セッション情報 ポスターセッション(消化器病学会)

その他2

タイトル 消P-659:

埋め込み型中心静脈カテーテルの成績および合併症の現状

演者 片山 原子(JR東京総合病院・外科)
共同演者 平田 勝(JR東京総合病院・外科), 小山 要(JR東京総合病院・外科), 澤谷 哲央(JR東京総合病院・外科), 田中 弦(JR東京総合病院・外科), 山本 竜太(JR東京総合病院・外科), 尾辻 和尊(JR東京総合病院・外科)
抄録 【背景】各種癌化学療法の発展に伴い、化学療法目的の埋め込み型中心静脈カテーテルが挿入される機会が増加しており、これに伴う短期的-中長期的合併症についても要検討である。【方法】2008年10月から2012年3月までに当科において手術室で留置した埋め込み型および長期留置型中心静脈カテーテルの症例は110例、内訳は埋め込み型(Port)93例,末梢静脈からの長期留置型(PICC)17例、疾患は悪性腫瘍78例(胃15例,大腸28例,乳腺26例,肺5例,食道1例,血液1例,リンパ腫2例),その他良性疾患32例、目的は化学療法68例,栄養投与あるいはルート確保42例だった。処置所要時間,早期合併症,中長期的合併症につき検討した。【結果】Portの穿刺部位は、内頸静脈39例,鎖骨下静脈43例,大腿静脈9例,上肢3例だった。
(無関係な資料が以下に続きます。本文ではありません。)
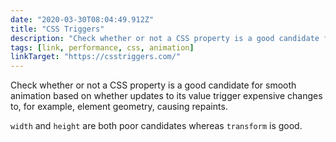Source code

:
 ```yaml
---
date: "2020-03-30T08:04:49.912Z"
title: "CSS Triggers"
description: "Check whether or not a CSS property is a good candidate for smooth animation"
tags: [link, performance, css, animation]
linkTarget: "https://csstriggers.com/"
---
```

Check whether or not a CSS property is a good candidate for smooth animation based on whether updates to its value trigger expensive changes to, for example, element geometry, causing repaints.

`width` and `height` are both poor candidates whereas `transform` is good.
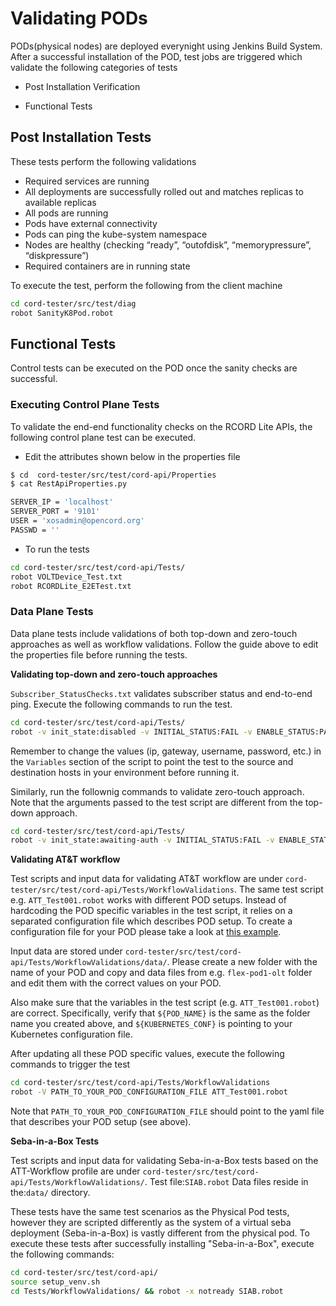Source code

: # Validating PODs

PODs(physical nodes) are deployed everynight using Jenkins Build System.  After a successful
installation of the POD, test jobs are triggered which validate the following
categories of tests

* Post Installation Verification

* Functional Tests

## Post Installation Tests

These tests perform the following validations

* Required services are running
* All deployments are successfully rolled out and matches replicas to available replicas
* All pods are running
* Pods have external connectivity
* Pods can ping the kube-system namespace
* Nodes are healthy (checking “ready”, “outofdisk”, “memorypressure”, “diskpressure”)
* Required containers are in running state

To execute the test, perform the following from the client machine

```bash
cd cord-tester/src/test/diag
robot SanityK8Pod.robot
```

## Functional Tests

Control tests can be executed on the POD once the
sanity checks are successful.

### Executing Control Plane Tests

To validate the end-end functionality checks on the RCORD Lite APIs, the
following control plane test can be executed.

* Edit the attributes shown below in the properties file

```bash
$ cd  cord-tester/src/test/cord-api/Properties
$ cat RestApiProperties.py

SERVER_IP = 'localhost'
SERVER_PORT = '9101'
USER = 'xosadmin@opencord.org'
PASSWD = ''
```

* To run the tests

```bash
cd cord-tester/src/test/cord-api/Tests/
robot VOLTDevice_Test.txt
robot RCORDLite_E2ETest.txt 
```

### Data Plane Tests

Data plane tests include validations of both top-down and zero-touch approaches as well as workflow validations. Follow the guide above to edit the properties file before running the tests.

**Validating top-down and zero-touch approaches**

`Subscriber_StatusChecks.txt` validates subscriber status and end-to-end ping. Execute the following commands to run the test.
```bash
cd cord-tester/src/test/cord-api/Tests/
robot -v init_state:disabled -v INITIAL_STATUS:FAIL -v ENABLE_STATUS:PASS -e zerotouch Subscriber_StatusChecks.txt
```
Remember to change the values (ip, gateway, username, password, etc.) in the `Variables` section of the script to point the test to the source and destination hosts in your environment before running it.

Similarly, run the follownig commands to validate zero-touch approach. Note that the arguments passed to the test script are different from the top-down approach.
```bash
cd cord-tester/src/test/cord-api/Tests/
robot -v init_state:awaiting-auth -v INITIAL_STATUS:FAIL -v ENABLE_STATUS:FAIL -v MACIP_STATUS:PASS Subscriber_StatusChecks.txt
```

**Validating AT&T workflow**

Test scripts and input data for validating AT&T workflow are under `cord-tester/src/test/cord-api/Tests/WorkflowValidations`. The same test script e.g. `ATT_Test001.robot` works with different POD setups. Instead of hardcoding the POD specific variables in the test script, it relies on a separated configuration file which describes POD setup. To create a configuration file for your POD please take a look at [this example](https://github.com/opencord/pod-configs/blob/master/deployment-configs/flex-pod1-olt.yaml).

Input data are stored under `cord-tester/src/test/cord-api/Tests/WorkflowValidations/data/`. Please create a new folder with the name of your POD and copy and data files from e.g. `flex-pod1-olt` folder and edit them with the correct values on your POD.

Also make sure that the variables in the test script (e.g. `ATT_Test001.robot`) are correct. Specifically, verify that `${POD_NAME}` is the same as the folder name you created above, and `${KUBERNETES_CONF}` is pointing to your Kubernetes configuration file.

After updating all these POD specific values, execute the following commands to trigger the test

```bash
cd cord-tester/src/test/cord-api/Tests/WorkflowValidations
robot -V PATH_TO_YOUR_POD_CONFIGURATION_FILE ATT_Test001.robot
 ```

Note that `PATH_TO_YOUR_POD_CONFIGURATION_FILE` should point to the yaml file that describes your POD setup (see above).


**Seba-in-a-Box Tests**

Test scripts and input data for validating Seba-in-a-Box tests based on the ATT-Workflow profile are under `cord-tester/src/test/cord-api/Tests/WorkflowValidations/`. Test file:`SIAB.robot` Data files reside in the:`data/` directory. 

These tests have the same test scenarios as the Physical Pod tests, however they are scripted differently as the system of a virtual seba deployment (Seba-in-a-Box) is vastly different from the physical pod. To execute these tests after successfully installing "Seba-in-a-Box", execute the following commands:

```bash
cd cord-tester/src/test/cord-api/
source setup_venv.sh
cd Tests/WorkflowValidations/ && robot -x notready SIAB.robot
```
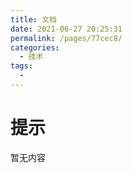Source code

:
 ```yaml
---
title: 文档
date: 2021-06-27 20:25:31
permalink: /pages/77cec8/
categories:
  - 技术
tags:
  - 
---
```


# 提示

  暂无内容
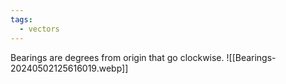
 ```yaml
---
tags:
  - vectors
---
```

Bearings are degrees from origin that go clockwise.
![[Bearings-20240502125616019.webp]]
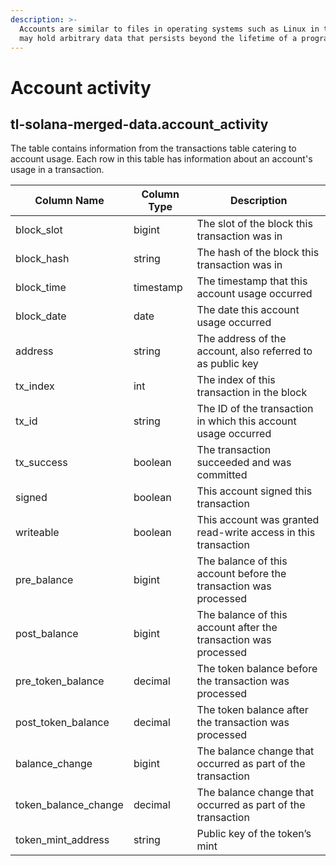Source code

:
 ```yaml
---
description: >-
  Accounts are similar to files in operating systems such as Linux in that they
  may hold arbitrary data that persists beyond the lifetime of a program.
---
```


# Account activity

## **tl-solana-merged-data**.account\_activity

The table contains information from the transactions table catering to account usage. Each row in this table has information about an account's usage in a transaction.

| Column Name            | Column Type | Description                                                      |
| ---------------------- | ----------- | ---------------------------------------------------------------- |
| block\_slot            | bigint      | The slot of the block this transaction was in                    |
| block\_hash            | string      | The hash of the block this transaction was in                    |
| block\_time            | timestamp   | The timestamp that this account usage occurred                   |
| block\_date            | date        | The date this account usage occurred                             |
| address                | string      | The address of the account, also referred to as public key       |
| tx\_index              | int         | The index of this transaction in the block                       |
| tx\_id                 | string      | The ID of the transaction in which this account usage occurred   |
| tx\_success            | boolean     | The transaction succeeded and was committed                      |
| signed                 | boolean     | This account signed this transaction                             |
| writeable              | boolean     | This account was granted read-write access in this transaction   |
| pre\_balance           | bigint      | The balance of this account before the transaction was processed |
| post\_balance          | bigint      | The balance of this account after the transaction was processed  |
| pre\_token\_balance    | decimal     | The token balance before the transaction was processed           |
| post\_token\_balance   | decimal     | The token balance after the transaction was processed            |
| balance\_change        | bigint      | The balance change that occurred as part of the transaction      |
| token\_balance\_change | decimal     | The balance change that occurred as part of the transaction      |
| token\_mint\_address   | string      | Public key of the token’s mint                                   |
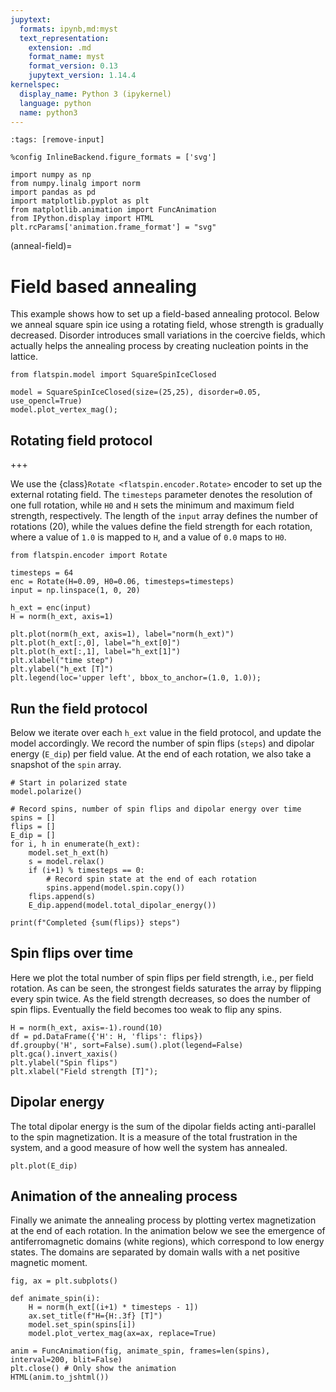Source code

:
 ```yaml
---
jupytext:
  formats: ipynb,md:myst
  text_representation:
    extension: .md
    format_name: myst
    format_version: 0.13
    jupytext_version: 1.14.4
kernelspec:
  display_name: Python 3 (ipykernel)
  language: python
  name: python3
---
```


```{code-cell} ipython3
:tags: [remove-input]

%config InlineBackend.figure_formats = ['svg']

import numpy as np
from numpy.linalg import norm
import pandas as pd
import matplotlib.pyplot as plt
from matplotlib.animation import FuncAnimation
from IPython.display import HTML
plt.rcParams['animation.frame_format'] = "svg"
```

(anneal-field)=
# Field based annealing

This example shows how to set up a field-based annealing protocol.
Below we anneal square spin ice using a rotating field, whose strength is gradually decreased.
Disorder introduces small variations in the coercive fields, which actually helps the annealing process by creating nucleation points in the lattice.

```{code-cell} ipython3
from flatspin.model import SquareSpinIceClosed

model = SquareSpinIceClosed(size=(25,25), disorder=0.05, use_opencl=True)
model.plot_vertex_mag();
```

## Rotating field protocol

+++

We use the {class}`Rotate <flatspin.encoder.Rotate>` encoder to set up the external rotating field.
The `timesteps` parameter denotes the resolution of one full rotation, while `H0` and `H` sets the minimum and maximum field strength, respectively. The length of the `input` array defines the number of rotations (20), while the values define the field strength for each rotation, where a value of `1.0` is mapped to `H`, and a value of `0.0` maps to `H0`.

```{code-cell} ipython3
from flatspin.encoder import Rotate

timesteps = 64
enc = Rotate(H=0.09, H0=0.06, timesteps=timesteps)
input = np.linspace(1, 0, 20)

h_ext = enc(input)
H = norm(h_ext, axis=1)

plt.plot(norm(h_ext, axis=1), label="norm(h_ext)")
plt.plot(h_ext[:,0], label="h_ext[0]")
plt.plot(h_ext[:,1], label="h_ext[1]")
plt.xlabel("time step")
plt.ylabel("h_ext [T]")
plt.legend(loc='upper left', bbox_to_anchor=(1.0, 1.0));
```

## Run the field protocol

Below we iterate over each `h_ext` value in the field protocol, and update the model accordingly. We record the number of spin flips (`steps`) and dipolar energy (`E_dip`) per field value. At the end of each rotation, we also take a snapshot of the `spin` array.

```{code-cell} ipython3
# Start in polarized state
model.polarize()

# Record spins, number of spin flips and dipolar energy over time
spins = []
flips = []
E_dip = []
for i, h in enumerate(h_ext):
    model.set_h_ext(h)
    s = model.relax()
    if (i+1) % timesteps == 0:
        # Record spin state at the end of each rotation
        spins.append(model.spin.copy())
    flips.append(s)
    E_dip.append(model.total_dipolar_energy())

print(f"Completed {sum(flips)} steps")
```

## Spin flips over time

Here we plot the total number of spin flips per field strength, i.e., per field rotation. As can be seen, the strongest fields saturates the array by flipping every spin twice. As the field strength decreases, so does the number of spin flips. Eventually the field becomes too weak to flip any spins.

```{code-cell} ipython3
H = norm(h_ext, axis=-1).round(10)
df = pd.DataFrame({'H': H, 'flips': flips})
df.groupby('H', sort=False).sum().plot(legend=False)
plt.gca().invert_xaxis()
plt.ylabel("Spin flips")
plt.xlabel("Field strength [T]");
```

## Dipolar energy

The total dipolar energy is the sum of the dipolar fields acting anti-parallel to the spin magnetization. It is a measure of the total frustration in the system, and a good measure of how well the system has annealed.

```{code-cell} ipython3
plt.plot(E_dip)
```

## Animation of the annealing process

Finally we animate the annealing process by plotting vertex magnetization at the end of each rotation.
In the animation below we see the emergence of antiferromagnetic domains (white regions), which correspond to low energy states. The domains are separated by domain walls with a net positive magnetic moment.

```{code-cell} ipython3
fig, ax = plt.subplots()

def animate_spin(i):
    H = norm(h_ext[(i+1) * timesteps - 1])
    ax.set_title(f"H={H:.3f} [T]")
    model.set_spin(spins[i])
    model.plot_vertex_mag(ax=ax, replace=True)
        
anim = FuncAnimation(fig, animate_spin, frames=len(spins), interval=200, blit=False)
plt.close() # Only show the animation
HTML(anim.to_jshtml())
```
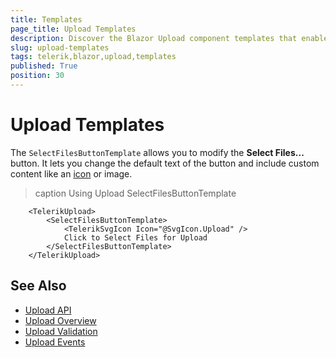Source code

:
 ```yaml
---
title: Templates
page_title: Upload Templates
description: Discover the Blazor Upload component templates that enable you to customize the rendered button. Through these templates, you to change the text and add custom content. 
slug: upload-templates
tags: telerik,blazor,upload,templates
published: True
position: 30
---
```


# Upload Templates

The `SelectFilesButtonTemplate` allows you to modify the **Select Files...** button. It lets you change the default text of the button and include custom content like an [icon](slug:common-features-icons) or image.

>caption Using Upload SelectFilesButtonTemplate

```RAZOR
    <TelerikUpload>
        <SelectFilesButtonTemplate>
            <TelerikSvgIcon Icon="@SvgIcon.Upload" />
            Click to Select Files for Upload
        </SelectFilesButtonTemplate>
    </TelerikUpload>
```

## See Also

* [Upload API](slug:Telerik.Blazor.Components.TelerikUpload)
* [Upload Overview](slug:upload-overview)
* [Upload Validation](slug:upload-validation)
* [Upload Events](slug:upload-events)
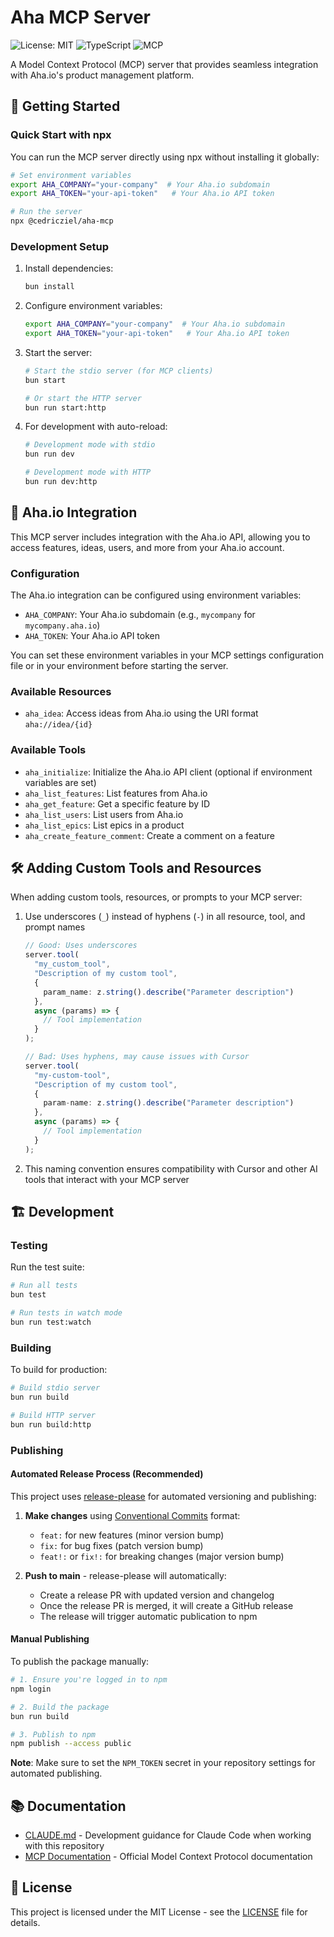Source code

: # Aha MCP Server

![License: MIT](https://img.shields.io/badge/License-MIT-blue.svg)
![TypeScript](https://img.shields.io/badge/TypeScript-5.0+-3178C6)
![MCP](https://img.shields.io/badge/MCP-1.7+-green)

A Model Context Protocol (MCP) server that provides seamless integration with Aha.io's product management platform.

## 🚀 Getting Started

### Quick Start with npx

You can run the MCP server directly using npx without installing it globally:

```bash
# Set environment variables
export AHA_COMPANY="your-company"  # Your Aha.io subdomain
export AHA_TOKEN="your-api-token"   # Your Aha.io API token

# Run the server
npx @cedricziel/aha-mcp
```

### Development Setup

1. Install dependencies:
   ```bash
   bun install
   ```

2. Configure environment variables:
   ```bash
   export AHA_COMPANY="your-company"  # Your Aha.io subdomain
   export AHA_TOKEN="your-api-token"   # Your Aha.io API token
   ```

3. Start the server:
   ```bash
   # Start the stdio server (for MCP clients)
   bun start

   # Or start the HTTP server
   bun run start:http
   ```

4. For development with auto-reload:
   ```bash
   # Development mode with stdio
   bun run dev

   # Development mode with HTTP
   bun run dev:http
   ```

## 🔌 Aha.io Integration

This MCP server includes integration with the Aha.io API, allowing you to access features, ideas, users, and more from your Aha.io account.

### Configuration

The Aha.io integration can be configured using environment variables:

- `AHA_COMPANY`: Your Aha.io subdomain (e.g., `mycompany` for `mycompany.aha.io`)
- `AHA_TOKEN`: Your Aha.io API token

You can set these environment variables in your MCP settings configuration file or in your environment before starting the server.

### Available Resources

- `aha_idea`: Access ideas from Aha.io using the URI format `aha://idea/{id}`

### Available Tools

- `aha_initialize`: Initialize the Aha.io API client (optional if environment variables are set)
- `aha_list_features`: List features from Aha.io
- `aha_get_feature`: Get a specific feature by ID
- `aha_list_users`: List users from Aha.io
- `aha_list_epics`: List epics in a product
- `aha_create_feature_comment`: Create a comment on a feature

## 🛠️ Adding Custom Tools and Resources

When adding custom tools, resources, or prompts to your MCP server:

1. Use underscores (`_`) instead of hyphens (`-`) in all resource, tool, and prompt names
   ```typescript
   // Good: Uses underscores
   server.tool(
     "my_custom_tool",
     "Description of my custom tool",
     {
       param_name: z.string().describe("Parameter description")
     },
     async (params) => {
       // Tool implementation
     }
   );

   // Bad: Uses hyphens, may cause issues with Cursor
   server.tool(
     "my-custom-tool",
     "Description of my custom tool",
     {
       param-name: z.string().describe("Parameter description")
     },
     async (params) => {
       // Tool implementation
     }
   );
   ```

2. This naming convention ensures compatibility with Cursor and other AI tools that interact with your MCP server

## 🏗️ Development

### Testing

Run the test suite:

```bash
# Run all tests
bun test

# Run tests in watch mode
bun run test:watch
```

### Building

To build for production:

```bash
# Build stdio server
bun run build

# Build HTTP server
bun run build:http
```

### Publishing

#### Automated Release Process (Recommended)

This project uses [release-please](https://github.com/googleapis/release-please-action) for automated versioning and publishing:

1. **Make changes** using [Conventional Commits](https://www.conventionalcommits.org/) format:
   - `feat:` for new features (minor version bump)
   - `fix:` for bug fixes (patch version bump)
   - `feat!:` or `fix!:` for breaking changes (major version bump)

2. **Push to main** - release-please will automatically:
   - Create a release PR with updated version and changelog
   - Once the release PR is merged, it will create a GitHub release
   - The release will trigger automatic publication to npm

#### Manual Publishing

To publish the package manually:

```bash
# 1. Ensure you're logged in to npm
npm login

# 2. Build the package
bun run build

# 3. Publish to npm
npm publish --access public
```

**Note**: Make sure to set the `NPM_TOKEN` secret in your repository settings for automated publishing.

## 📚 Documentation

- [CLAUDE.md](CLAUDE.md) - Development guidance for Claude Code when working with this repository
- [MCP Documentation](https://modelcontextprotocol.io/introduction) - Official Model Context Protocol documentation

## 📄 License

This project is licensed under the MIT License - see the [LICENSE](LICENSE) file for details.
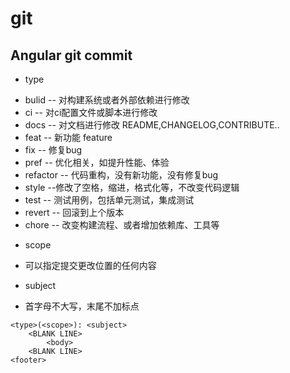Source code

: # git

## Angular git commit
 + type
  - bulid  -- 对构建系统或者外部依赖进行修改
  - ci    -- 对ci配置文件或脚本进行修改
  - docs  -- 对文档进行修改 README,CHANGELOG,CONTRIBUTE..
  - feat  -- 新功能 feature
  - fix   -- 修复bug
  - pref  -- 优化相关，如提升性能、体验
  - refactor  -- 代码重构，没有新功能，没有修复bug
  - style  --修改了空格，缩进，格式化等，不改变代码逻辑
  - test   -- 测试用例，包括单元测试，集成测试
  - revert -- 回滚到上个版本
  - chore  -- 改变构建流程、或者增加依赖库、工具等
 + scope
  - 可以指定提交更改位置的任何内容
 + subject
  - 首字母不大写，末尾不加标点

```
<type>(<scope>): <subject>
	<BLANK LINE>
		<body>
	<BLANK LINE>
<footer>
```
処置の成功率はPortにおいては96% (89/93)、失敗例4例の理由は、穿刺の失敗2例,カテーテル先進の失敗1例,痛み2例だった。Port造設所要時間(局所麻酔も含む)は平均50分だったが、医師別(常勤医別)で平均25分から90分と個人差があった。挿入時複数箇所の穿刺を要した例は14% (13/93)あり、医師別で0%から29%と個人差があり、留置箇所別には、内頸静脈13%,鎖骨下静脈10%,大腿静脈44%,上肢0%だった。Portの合併症は17% (16/93)あり、動脈穿刺5例,出血3例,血腫形成2例,感染7例,創離開1例,カテーテル破断1例,敗血症性ショック1例,化膿性関節炎1例と重篤なものも含まれ、穿刺部位別には内頸静脈8%,鎖骨下静脈26%,大腿静脈22%,上肢0%、医師別で0%から30%と個人差があった。PICCの合併症は29%と高率だったが、感染3例,カテーテルからの漏れ2例、いずれも対処は比較的容易だった。【結語】Portの穿刺部位は安全性の高い部位を選択し、エコーで走行を確認してから穿刺する慎重さが必要である。感染徴候があれば重篤化する前の早期抜去が肝要である。所要時間,複数箇所穿刺率,合併症率は医師による要因もあり、改善の余地が十分にある。